(Problem statement): What you output should match the data below exactly.

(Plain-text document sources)
——————
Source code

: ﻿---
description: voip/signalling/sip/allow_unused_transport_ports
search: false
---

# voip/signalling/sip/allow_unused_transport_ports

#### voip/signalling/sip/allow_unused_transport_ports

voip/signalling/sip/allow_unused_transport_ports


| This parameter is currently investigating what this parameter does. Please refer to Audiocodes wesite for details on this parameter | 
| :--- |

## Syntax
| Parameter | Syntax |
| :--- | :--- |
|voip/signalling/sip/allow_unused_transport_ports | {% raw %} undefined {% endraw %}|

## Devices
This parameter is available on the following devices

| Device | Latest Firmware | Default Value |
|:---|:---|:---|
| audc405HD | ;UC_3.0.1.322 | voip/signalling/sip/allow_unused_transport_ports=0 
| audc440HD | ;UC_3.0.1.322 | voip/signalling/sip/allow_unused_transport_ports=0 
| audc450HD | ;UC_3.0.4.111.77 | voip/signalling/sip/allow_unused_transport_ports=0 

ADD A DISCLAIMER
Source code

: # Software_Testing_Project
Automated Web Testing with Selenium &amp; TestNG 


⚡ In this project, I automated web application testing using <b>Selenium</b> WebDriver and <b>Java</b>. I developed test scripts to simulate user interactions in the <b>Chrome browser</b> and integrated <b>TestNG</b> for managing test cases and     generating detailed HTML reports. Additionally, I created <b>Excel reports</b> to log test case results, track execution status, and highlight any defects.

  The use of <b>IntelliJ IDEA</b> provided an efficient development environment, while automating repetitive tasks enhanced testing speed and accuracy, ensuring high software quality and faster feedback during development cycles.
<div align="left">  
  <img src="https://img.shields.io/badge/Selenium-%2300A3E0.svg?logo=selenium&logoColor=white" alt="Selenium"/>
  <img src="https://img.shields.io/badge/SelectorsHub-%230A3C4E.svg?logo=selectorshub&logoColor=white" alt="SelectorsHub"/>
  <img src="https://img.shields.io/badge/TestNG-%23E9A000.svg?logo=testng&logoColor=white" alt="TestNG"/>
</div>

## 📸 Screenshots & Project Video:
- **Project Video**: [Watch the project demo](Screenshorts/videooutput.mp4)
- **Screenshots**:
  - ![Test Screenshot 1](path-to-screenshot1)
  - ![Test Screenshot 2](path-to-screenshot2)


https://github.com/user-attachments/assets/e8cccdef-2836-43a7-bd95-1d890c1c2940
——————
(Result below):
Source code

: ﻿---
description: voip/signalling/sip/allow_unused_transport_ports
search: false
---

# voip/signalling/sip/allow_unused_transport_ports

#### voip/signalling/sip/allow_unused_transport_ports

voip/signalling/sip/allow_unused_transport_ports


| This parameter is currently investigating what this parameter does. Please refer to Audiocodes wesite for details on this parameter | 
| :--- |

## Syntax
| Parameter | Syntax |
| :--- | :--- |
|voip/signalling/sip/allow_unused_transport_ports | {% raw %} undefined {% endraw %}|

## Devices
This parameter is available on the following devices

| Device | Latest Firmware | Default Value |
|:---|:---|:---|
| audc405HD | ;UC_3.0.1.322 | voip/signalling/sip/allow_unused_transport_ports=0 
| audc440HD | ;UC_3.0.1.322 | voip/signalling/sip/allow_unused_transport_ports=0 
| audc450HD | ;UC_3.0.4.111.77 | voip/signalling/sip/allow_unused_transport_ports=0 

ADD A DISCLAIMER
Source code

: # Software_Testing_Project
Automated Web Testing with Selenium &amp; TestNG 


⚡ In this project, I automated web application testing using <b>Selenium</b> WebDriver and <b>Java</b>. I developed test scripts to simulate user interactions in the <b>Chrome browser</b> and integrated <b>TestNG</b> for managing test cases and     generating detailed HTML reports. Additionally, I created <b>Excel reports</b> to log test case results, track execution status, and highlight any defects.

  The use of <b>IntelliJ IDEA</b> provided an efficient development environment, while automating repetitive tasks enhanced testing speed and accuracy, ensuring high software quality and faster feedback during development cycles.
<div align="left">  
  <img src="https://img.shields.io/badge/Selenium-%2300A3E0.svg?logo=selenium&logoColor=white" alt="Selenium"/>
  <img src="https://img.shields.io/badge/SelectorsHub-%230A3C4E.svg?logo=selectorshub&logoColor=white" alt="SelectorsHub"/>
  <img src="https://img.shields.io/badge/TestNG-%23E9A000.svg?logo=testng&logoColor=white" alt="TestNG"/>
</div>

## 📸 Screenshots & Project Video:
- **Project Video**: [Watch the project demo](Screenshorts/videooutput.mp4)
- **Screenshots**:
  - ![Test Screenshot 1](path-to-screenshot1)
  - ![Test Screenshot 2](path-to-screenshot2)


https://github.com/user-attachments/assets/e8cccdef-2836-43a7-bd95-1d890c1c2940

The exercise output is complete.